There is a great story from The Art of Possibility by Rosamund Stone Zander and Benjamin Zander. It offers a rule that I strive to live by.

“Two prime ministers are sitting in a room discussing affairs of state. Suddenly a man bursts in, apoplectic with fury, shouting and stamping and banging his fist on the desk. The resident prime minister admonishes him: ‘Peter,’ he says, ‘kindly remember Rule Number 6,’ whereupon Peter is instantly restored to complete calm, apologizes, and withdraws. The politicians return to their conversation, only to be interrupted yet again twenty minutes later by an hysterical woman gesticulating wildly, her hair flying. Again the intruder is greeted with the words: ‘Marie, please remember Rule Number 6.’ Complete calm descends one more, and she too withdraws with a bow and an apology. When the scene is repeated for a third time, the visiting prime minister address his colleague: ‘My dear friend, I’ve seen many things in my life, but never anything as remarkable as this. Would you be willing to share with me the secret of Rule Number 6?’ ‘Very simple,’ replies the resident prime minister. ‘Rule Number 6 is ‘Don’t take yourself so goddamn seriously.’’ ‘Ah,’ says his visitor, ‘that is a fine rule.’ After a moment of pondering he inquires, ‘And what, may I ask, are the other rules?’

‘There aren’t any.’”

I read The Art of Possibility years ago for work with a client, and have reminded myself, and re-reminded myself, about Rule Number 6 often.

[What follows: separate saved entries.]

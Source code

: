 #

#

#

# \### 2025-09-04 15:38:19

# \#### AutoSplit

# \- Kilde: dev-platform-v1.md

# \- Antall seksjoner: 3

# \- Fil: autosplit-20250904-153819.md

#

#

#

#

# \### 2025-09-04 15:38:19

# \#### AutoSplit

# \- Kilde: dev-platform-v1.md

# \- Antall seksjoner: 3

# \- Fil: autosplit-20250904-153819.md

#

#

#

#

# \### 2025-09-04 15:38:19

It is so easy to take myself and my life seriously. Astoundingly seriously. My daughter described me as incredibly stubborn and ridiculously hard working. One can’t be both those things without at least sometimes taking themselves seriously. Probably too seriously.

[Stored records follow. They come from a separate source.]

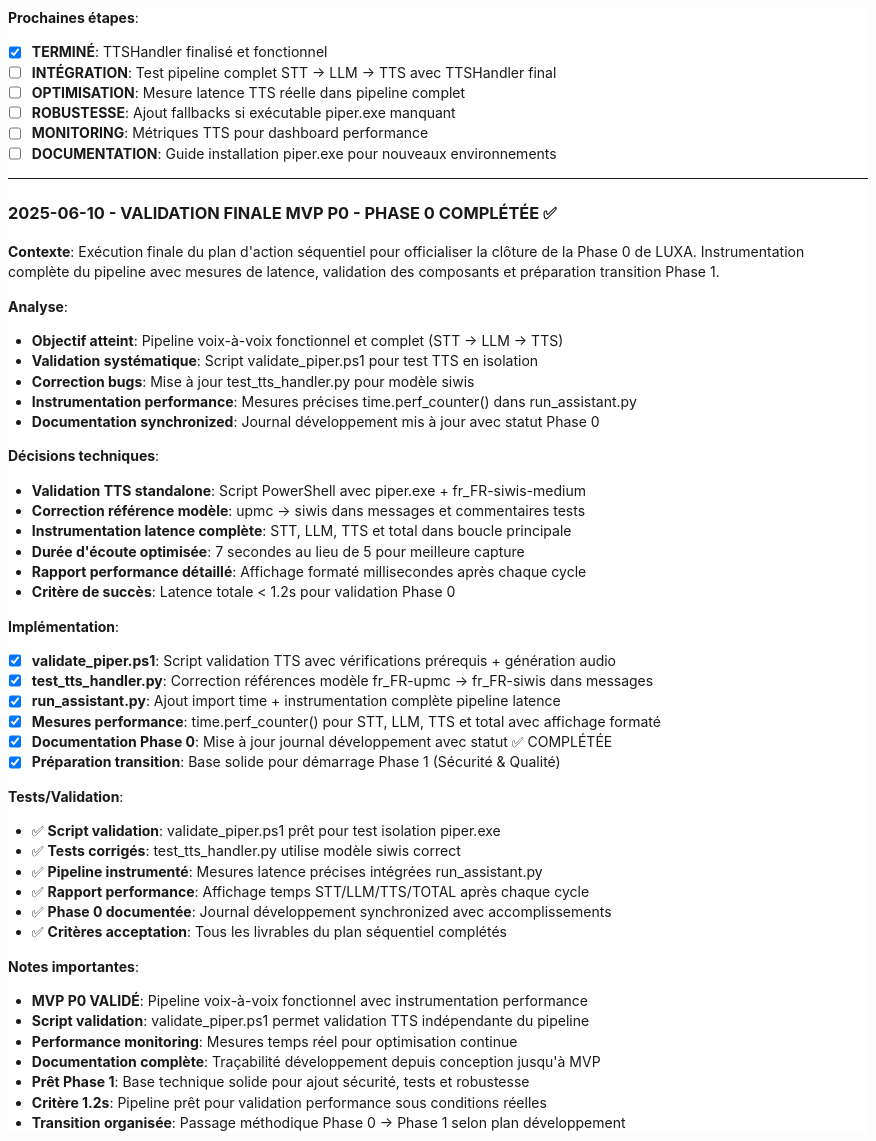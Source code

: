 **Prochaines étapes**:
- [x] **TERMINÉ**: TTSHandler finalisé et fonctionnel
- [ ] **INTÉGRATION**: Test pipeline complet STT → LLM → TTS avec TTSHandler final
- [ ] **OPTIMISATION**: Mesure latence TTS réelle dans pipeline complet
- [ ] **ROBUSTESSE**: Ajout fallbacks si exécutable piper.exe manquant
- [ ] **MONITORING**: Métriques TTS pour dashboard performance
- [ ] **DOCUMENTATION**: Guide installation piper.exe pour nouveaux environnements

---

### 2025-06-10 - VALIDATION FINALE MVP P0 - PHASE 0 COMPLÉTÉE ✅
**Contexte**: Exécution finale du plan d'action séquentiel pour officialiser la clôture de la Phase 0 de LUXA. Instrumentation complète du pipeline avec mesures de latence, validation des composants et préparation transition Phase 1.

**Analyse**:
- **Objectif atteint**: Pipeline voix-à-voix fonctionnel et complet (STT → LLM → TTS)
- **Validation systématique**: Script validate_piper.ps1 pour test TTS en isolation
- **Correction bugs**: Mise à jour test_tts_handler.py pour modèle siwis
- **Instrumentation performance**: Mesures précises time.perf_counter() dans run_assistant.py
- **Documentation synchronized**: Journal développement mis à jour avec statut Phase 0

**Décisions techniques**:
- **Validation TTS standalone**: Script PowerShell avec piper.exe + fr_FR-siwis-medium
- **Correction référence modèle**: upmc → siwis dans messages et commentaires tests
- **Instrumentation latence complète**: STT, LLM, TTS et total dans boucle principale
- **Durée d'écoute optimisée**: 7 secondes au lieu de 5 pour meilleure capture
- **Rapport performance détaillé**: Affichage formaté millisecondes après chaque cycle
- **Critère de succès**: Latence totale < 1.2s pour validation Phase 0

**Implémentation**:
- [x] **validate_piper.ps1**: Script validation TTS avec vérifications prérequis + génération audio
- [x] **test_tts_handler.py**: Correction références modèle fr_FR-upmc → fr_FR-siwis dans messages
- [x] **run_assistant.py**: Ajout import time + instrumentation complète pipeline latence
- [x] **Mesures performance**: time.perf_counter() pour STT, LLM, TTS et total avec affichage formaté
- [x] **Documentation Phase 0**: Mise à jour journal développement avec statut ✅ COMPLÉTÉE
- [x] **Préparation transition**: Base solide pour démarrage Phase 1 (Sécurité & Qualité)

**Tests/Validation**:
- ✅ **Script validation**: validate_piper.ps1 prêt pour test isolation piper.exe
- ✅ **Tests corrigés**: test_tts_handler.py utilise modèle siwis correct
- ✅ **Pipeline instrumenté**: Mesures latence précises intégrées run_assistant.py
- ✅ **Rapport performance**: Affichage temps STT/LLM/TTS/TOTAL après chaque cycle
- ✅ **Phase 0 documentée**: Journal développement synchronized avec accomplissements
- ✅ **Critères acceptation**: Tous les livrables du plan séquentiel complétés

**Notes importantes**:
- **MVP P0 VALIDÉ**: Pipeline voix-à-voix fonctionnel avec instrumentation performance
- **Script validation**: validate_piper.ps1 permet validation TTS indépendante du pipeline
- **Performance monitoring**: Mesures temps réel pour optimisation continue
- **Documentation complète**: Traçabilité développement depuis conception jusqu'à MVP
- **Prêt Phase 1**: Base technique solide pour ajout sécurité, tests et robustesse
- **Critère 1.2s**: Pipeline prêt pour validation performance sous conditions réelles
- **Transition organisée**: Passage méthodique Phase 0 → Phase 1 selon plan développement
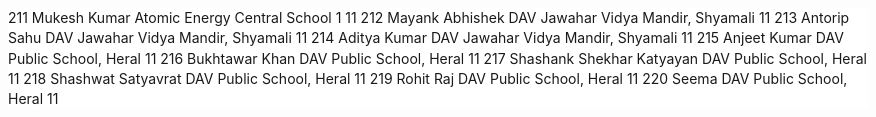 
<tr>
<td>211</td>
<td>Mukesh Kumar</td>
<td>Atomic Energy Central School 1</td>
<td>11</td>

<tr>
<td>212</td>
<td>Mayank Abhishek</td>
<td>DAV Jawahar Vidya Mandir, Shyamali</td>
<td>11</td>

<tr>
<td>213</td>
<td>Antorip Sahu</td>
<td>DAV Jawahar Vidya Mandir, Shyamali</td>
<td>11</td>

<tr>
<td>214</td>
<td>Aditya Kumar</td>
<td>DAV Jawahar Vidya Mandir, Shyamali</td>
<td>11</td>

<tr>
<td>215</td>
<td>Anjeet Kumar</td>
<td>DAV Public School, Heral</td>
<td>11</td>

<tr>
<td>216</td>
<td>Bukhtawar Khan</td>
<td>DAV Public School, Heral</td>
<td>11</td>

<tr>
<td>217</td>
<td>Shashank Shekhar Katyayan</td>
<td>DAV Public School, Heral</td>
<td>11</td>

<tr>
<td>218</td>
<td>Shashwat Satyavrat</td>
<td>DAV Public School, Heral</td>
<td>11</td>

<tr>
<td>219</td>
<td>Rohit Raj</td>
<td>DAV Public School, Heral</td>
<td>11</td>

<tr>
<td>220</td>
<td>Seema</td>
<td>DAV Public School, Heral</td>
<td>11</td>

But I’m working on stopping. Or, to be less serious, I’m playing with stopping. I’m remembering that the world doesn’t revolve around me. That I don’t have to be so serious about things. That I can, and should, laugh at myself and my situation. That when I feel like getting all fired up – shouting and stamping and banging my fists – I can remember Rule Number 6. I can calm down. I can breathe. I can move on.

I am working to give up my “rules” in so many ways, but this one I’m keeping. There don’t have to be any other rules. There aren’t any other rules. Rule Number 6 is enough for me.